Models of Particle Optical Properties
Marine particles are extremely complex and varied in their composition, pigmentation, shape, internal structure, and packaging. In order to understand their interaction with light some idealization have to be made. Since it is impractical to study each individual particle (there are more than a billion bacteria in one ml of seawater), particles are lumped into groups of particles having similar properties.
In order to model the optical properties of particles (that is to derive analytical or numerical descriptions of these properties) we need empirical data providing the necessary inputs (size, shape, index of refraction, internal structure and packaging). Some of these data can be obtained from microscopy while others need to be deduced from other measurements; for example to obtain information on the index of refraction of a sediment grain one could immerse it in oils of diﬀerent indexes and microscopically observe when the least optical contrast (scattering) is observed. Most often an inverse optical approach is observed; that is an optical model (such as Mie theory) is used to ﬁt empirical data and the values of the index of refraction that provide the best match with the observations are chosen to be those of the suspension. Aas (1996), Table 1, provides a compilation for data on the real part of index of refraction of marine particles and the diﬀerent methodologies used to obtain them. He also shows how the estimates for phytoplankton are consistent with a model of the index of refraction that is based on their composition.

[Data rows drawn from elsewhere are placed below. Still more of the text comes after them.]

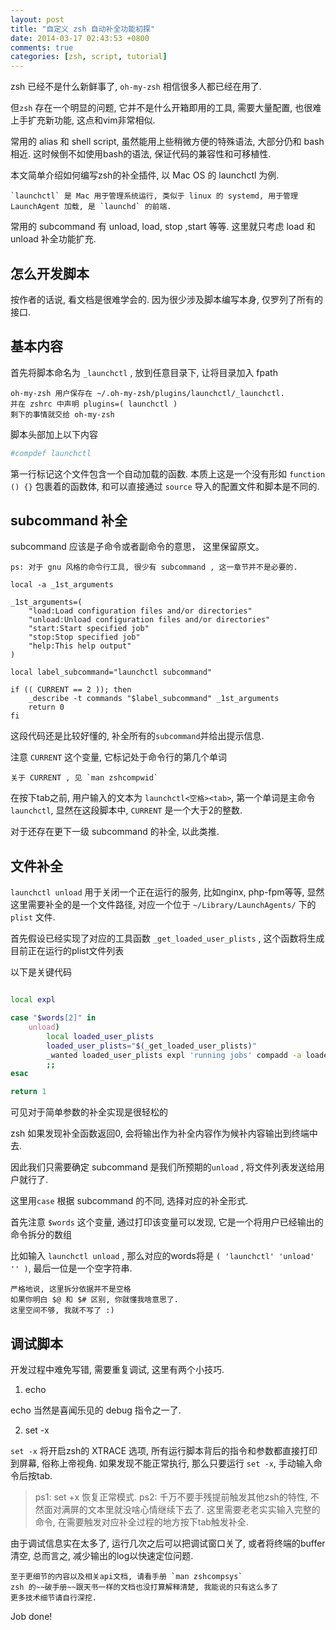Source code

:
 ```yaml
---
layout: post
title: "自定义 zsh 自动补全功能初探"
date: 2014-03-17 02:43:53 +0800
comments: true
categories: [zsh, script, tutorial]
---
```


zsh 已经不是什么新鲜事了, `oh-my-zsh` 相信很多人都已经在用了.

但`zsh` 存在一个明显的问题, 它并不是什么开箱即用的工具, 需要大量配置, 也很难上手扩充新功能, 这点和vim非常相似.

常用的 alias 和 shell script, 虽然能用上些稍微方便的特殊语法, 大部分仍和 bash 相近. 这时候倒不如使用bash的语法, 保证代码的兼容性和可移植性.

本文简单介绍如何编写zsh的补全插件, 以 Mac OS 的 launchctl 为例.

    `launchctl` 是 Mac 用于管理系统运行, 类似于 linux 的 systemd, 用于管理 LaunchAgent 加载, 是 `launchd` 的前端.

常用的 subcommand 有 unload, load, stop ,start 等等. 这里就只考虑 load 和 unload 补全功能扩充.

## 怎么开发脚本

按作者的话说, 看文档是很难学会的. 因为很少涉及脚本编写本身, 仅罗列了所有的接口.

## 基本内容

首先将脚本命名为 `_launchctl` , 放到任意目录下, 让将目录加入 fpath

    oh-my-zsh 用户保存在 ~/.oh-my-zsh/plugins/launchctl/_launchctl.
    并在 zshrc 中声明 plugins=( launchctl )
    剩下的事情就交给 oh-my-zsh

脚本头部加上以下内容

```bash
#compdef launchctl
```

第一行标记这个文件包含一个自动加载的函数. 
本质上这是一个没有形如 `function () {}` 包裹着的函数体,
和可以直接通过 `source` 导入的配置文件和脚本是不同的.

## subcommand 补全
    
subcommand 应该是子命令或者副命令的意思， 这里保留原文。

    ps: 对于 gnu 风格的命令行工具, 很少有 subcommand , 这一章节并不是必要的.

```
local -a _1st_arguments

_1st_arguments=(
    "load:Load configuration files and/or directories"
    "unload:Unload configuration files and/or directories"
    "start:Start specified job"
    "stop:Stop specified job"
    "help:This help output"
)

local label_subcommand="launchctl subcommand"

if (( CURRENT == 2 )); then
    _describe -t commands "$label_subcommand" _1st_arguments
    return 0
fi
```

这段代码还是比较好懂的, 补全所有的`subcommand`并给出提示信息.

注意 `CURRENT` 这个变量, 它标记处于命令行的第几个单词

    关于 CURRENT , 见 `man zshcompwid`

在按下tab之前, 用户输入的文本为 `launchctl<空格><tab>`, 第一个单词是主命令`launchctl`, 显然在这段脚本中, `CURRENT` 是一个大于2的整数.

对于还存在更下一级 subcommand 的补全, 以此类推.

## 文件补全

`launchctl unload` 用于关闭一个正在运行的服务, 比如nginx, php-fpm等等, 显然这里需要补全的是一个文件路径, 对应一个位于 `~/Library/LaunchAgents/` 下的 `plist` 文件.

首先假设已经实现了对应的工具函数 `_get_loaded_user_plists` , 这个函数将生成目前正在运行的plist文件列表

以下是关键代码

```bash

local expl

case "$words[2]" in 
    unload)
        local loaded_user_plists
        loaded_user_plists="$(_get_loaded_user_plists)"
        _wanted loaded_user_plists expl 'running jobs' compadd -a loaded_user_plists
        ;;
esac

return 1
```

可见对于简单参数的补全实现是很轻松的

zsh 如果发现补全函数返回0, 会将输出作为补全内容作为候补内容输出到终端中去.

因此我们只需要确定 subcommand 是我们所预期的`unload` , 将文件列表发送给用户就行了.

这里用`case` 根据 subcommand 的不同, 选择对应的补全形式.

首先注意 `$words` 这个变量, 通过打印该变量可以发现, 它是一个将用户已经输出的命令拆分的数组

比如输入 `launchctl unload` , 那么对应的words将是 `( 'launchctl' 'unload' '' )`, 最后一位是一个空字符串.

    严格地说, 这里拆分依据并不是空格
    如果你明白 $@ 和 $# 区别, 你就懂我啥意思了. 
    这里空间不够, 我就不写了 :)

## 调试脚本

开发过程中难免写错, 需要重复调试, 这里有两个小技巧.

1. echo

echo 当然是喜闻乐见的 debug 指令之一了.

2. set -x 

`set -x` 将开启zsh的 XTRACE 选项, 所有运行脚本背后的指令和参数都直接打印到屏幕, 俗称上帝视角.
如果发现不能正常执行, 那么只要运行 `set -x`, 手动输入命令后按tab. 

> ps1: set +x 恢复正常模式.
> ps2: 千万不要手残提前触发其他zsh的特性, 不然面对满屏的文本里就没啥心情继续下去了. 这里需要老老实实输入完整的命令, 在需要触发对应补全过程的地方按下tab触发补全.

由于调试信息实在太多了, 运行几次之后可以把调试窗口关了, 或者将终端的buffer清空, 总而言之, 减少输出的log以快速定位问题.

    至于更细节的内容以及相关api文档, 请看手册 `man zshcompsys`
    zsh 的~~破手册~~跟天书一样的文档也没打算解释清楚, 我能说的只有这么多了
    更多技术细节请自行深挖.

Job done!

The speciﬁc models for the diﬀerent types particles are provided in their own chapters. They vary in methodology used to obtain them; some are based strictly on observations, either in the lab or in the ﬁeld. Other are based on numerical calculations (e.g. using Mie theory) with observations based inputs. The latter are particularly useful when laboratory observations are lacking due to the complexity associated with the measurements (e.g. the volume scattering function). It is particularly satisfying when independent observations and models agree (referred to as optical closure) as it provide mutual validation for the approaches.